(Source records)
━━━━━━

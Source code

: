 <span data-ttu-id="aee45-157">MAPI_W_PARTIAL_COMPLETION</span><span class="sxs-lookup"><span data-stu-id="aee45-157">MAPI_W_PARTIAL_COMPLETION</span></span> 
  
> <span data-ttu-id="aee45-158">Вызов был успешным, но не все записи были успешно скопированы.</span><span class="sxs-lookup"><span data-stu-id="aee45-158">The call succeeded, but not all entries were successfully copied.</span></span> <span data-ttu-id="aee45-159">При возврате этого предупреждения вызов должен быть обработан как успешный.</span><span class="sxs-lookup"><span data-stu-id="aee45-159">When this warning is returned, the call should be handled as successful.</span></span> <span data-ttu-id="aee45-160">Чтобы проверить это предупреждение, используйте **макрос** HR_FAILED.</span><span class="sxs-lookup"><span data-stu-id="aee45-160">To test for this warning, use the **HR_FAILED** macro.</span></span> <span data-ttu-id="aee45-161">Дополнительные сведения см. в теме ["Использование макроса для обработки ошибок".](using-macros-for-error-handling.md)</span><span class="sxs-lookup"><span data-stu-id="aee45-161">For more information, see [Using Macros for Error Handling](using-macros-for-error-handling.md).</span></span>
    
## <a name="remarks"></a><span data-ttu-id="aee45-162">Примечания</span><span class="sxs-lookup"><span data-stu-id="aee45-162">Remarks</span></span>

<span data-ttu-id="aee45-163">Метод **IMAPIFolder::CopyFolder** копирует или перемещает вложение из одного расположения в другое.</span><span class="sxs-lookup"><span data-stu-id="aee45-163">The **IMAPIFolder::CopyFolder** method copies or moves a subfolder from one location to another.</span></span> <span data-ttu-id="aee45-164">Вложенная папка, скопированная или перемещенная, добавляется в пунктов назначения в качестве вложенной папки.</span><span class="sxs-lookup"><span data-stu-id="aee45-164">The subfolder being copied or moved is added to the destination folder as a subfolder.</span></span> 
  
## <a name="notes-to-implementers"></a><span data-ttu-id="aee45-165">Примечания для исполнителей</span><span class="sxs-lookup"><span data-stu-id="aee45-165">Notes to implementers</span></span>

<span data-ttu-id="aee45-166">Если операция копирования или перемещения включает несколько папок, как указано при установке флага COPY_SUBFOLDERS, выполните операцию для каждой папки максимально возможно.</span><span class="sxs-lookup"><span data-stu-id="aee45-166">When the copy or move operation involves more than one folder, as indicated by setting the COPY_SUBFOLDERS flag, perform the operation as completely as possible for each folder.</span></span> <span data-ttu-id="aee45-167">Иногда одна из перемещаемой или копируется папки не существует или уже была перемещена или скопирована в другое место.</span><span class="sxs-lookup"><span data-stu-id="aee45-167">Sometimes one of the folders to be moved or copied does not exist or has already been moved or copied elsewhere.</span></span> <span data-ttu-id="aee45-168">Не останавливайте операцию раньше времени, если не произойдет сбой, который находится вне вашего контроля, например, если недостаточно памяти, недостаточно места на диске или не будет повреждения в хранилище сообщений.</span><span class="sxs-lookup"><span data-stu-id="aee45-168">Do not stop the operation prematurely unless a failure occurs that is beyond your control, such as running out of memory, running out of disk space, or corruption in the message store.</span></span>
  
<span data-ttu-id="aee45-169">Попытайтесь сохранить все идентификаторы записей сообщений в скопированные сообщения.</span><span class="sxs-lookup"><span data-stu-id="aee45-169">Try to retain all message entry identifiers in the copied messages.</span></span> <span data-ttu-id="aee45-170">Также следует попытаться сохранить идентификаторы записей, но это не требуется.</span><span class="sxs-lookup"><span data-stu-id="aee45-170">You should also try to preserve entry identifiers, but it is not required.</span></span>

━━━━━━

- Task requirements
Every line above is to be transcribed exactly.

- Answer space
Source code

: <span data-ttu-id="aee45-157">MAPI_W_PARTIAL_COMPLETION</span><span class="sxs-lookup"><span data-stu-id="aee45-157">MAPI_W_PARTIAL_COMPLETION</span></span> 
  
> <span data-ttu-id="aee45-158">Вызов был успешным, но не все записи были успешно скопированы.</span><span class="sxs-lookup"><span data-stu-id="aee45-158">The call succeeded, but not all entries were successfully copied.</span></span> <span data-ttu-id="aee45-159">При возврате этого предупреждения вызов должен быть обработан как успешный.</span><span class="sxs-lookup"><span data-stu-id="aee45-159">When this warning is returned, the call should be handled as successful.</span></span> <span data-ttu-id="aee45-160">Чтобы проверить это предупреждение, используйте **макрос** HR_FAILED.</span><span class="sxs-lookup"><span data-stu-id="aee45-160">To test for this warning, use the **HR_FAILED** macro.</span></span> <span data-ttu-id="aee45-161">Дополнительные сведения см. в теме ["Использование макроса для обработки ошибок".](using-macros-for-error-handling.md)</span><span class="sxs-lookup"><span data-stu-id="aee45-161">For more information, see [Using Macros for Error Handling](using-macros-for-error-handling.md).</span></span>
    
## <a name="remarks"></a><span data-ttu-id="aee45-162">Примечания</span><span class="sxs-lookup"><span data-stu-id="aee45-162">Remarks</span></span>

<span data-ttu-id="aee45-163">Метод **IMAPIFolder::CopyFolder** копирует или перемещает вложение из одного расположения в другое.</span><span class="sxs-lookup"><span data-stu-id="aee45-163">The **IMAPIFolder::CopyFolder** method copies or moves a subfolder from one location to another.</span></span> <span data-ttu-id="aee45-164">Вложенная папка, скопированная или перемещенная, добавляется в пунктов назначения в качестве вложенной папки.</span><span class="sxs-lookup"><span data-stu-id="aee45-164">The subfolder being copied or moved is added to the destination folder as a subfolder.</span></span> 
  
## <a name="notes-to-implementers"></a><span data-ttu-id="aee45-165">Примечания для исполнителей</span><span class="sxs-lookup"><span data-stu-id="aee45-165">Notes to implementers</span></span>

<span data-ttu-id="aee45-166">Если операция копирования или перемещения включает несколько папок, как указано при установке флага COPY_SUBFOLDERS, выполните операцию для каждой папки максимально возможно.</span><span class="sxs-lookup"><span data-stu-id="aee45-166">When the copy or move operation involves more than one folder, as indicated by setting the COPY_SUBFOLDERS flag, perform the operation as completely as possible for each folder.</span></span> <span data-ttu-id="aee45-167">Иногда одна из перемещаемой или копируется папки не существует или уже была перемещена или скопирована в другое место.</span><span class="sxs-lookup"><span data-stu-id="aee45-167">Sometimes one of the folders to be moved or copied does not exist or has already been moved or copied elsewhere.</span></span> <span data-ttu-id="aee45-168">Не останавливайте операцию раньше времени, если не произойдет сбой, который находится вне вашего контроля, например, если недостаточно памяти, недостаточно места на диске или не будет повреждения в хранилище сообщений.</span><span class="sxs-lookup"><span data-stu-id="aee45-168">Do not stop the operation prematurely unless a failure occurs that is beyond your control, such as running out of memory, running out of disk space, or corruption in the message store.</span></span>
  
<span data-ttu-id="aee45-169">Попытайтесь сохранить все идентификаторы записей сообщений в скопированные сообщения.</span><span class="sxs-lookup"><span data-stu-id="aee45-169">Try to retain all message entry identifiers in the copied messages.</span></span> <span data-ttu-id="aee45-170">Также следует попытаться сохранить идентификаторы записей, но это не требуется.</span><span class="sxs-lookup"><span data-stu-id="aee45-170">You should also try to preserve entry identifiers, but it is not required.</span></span>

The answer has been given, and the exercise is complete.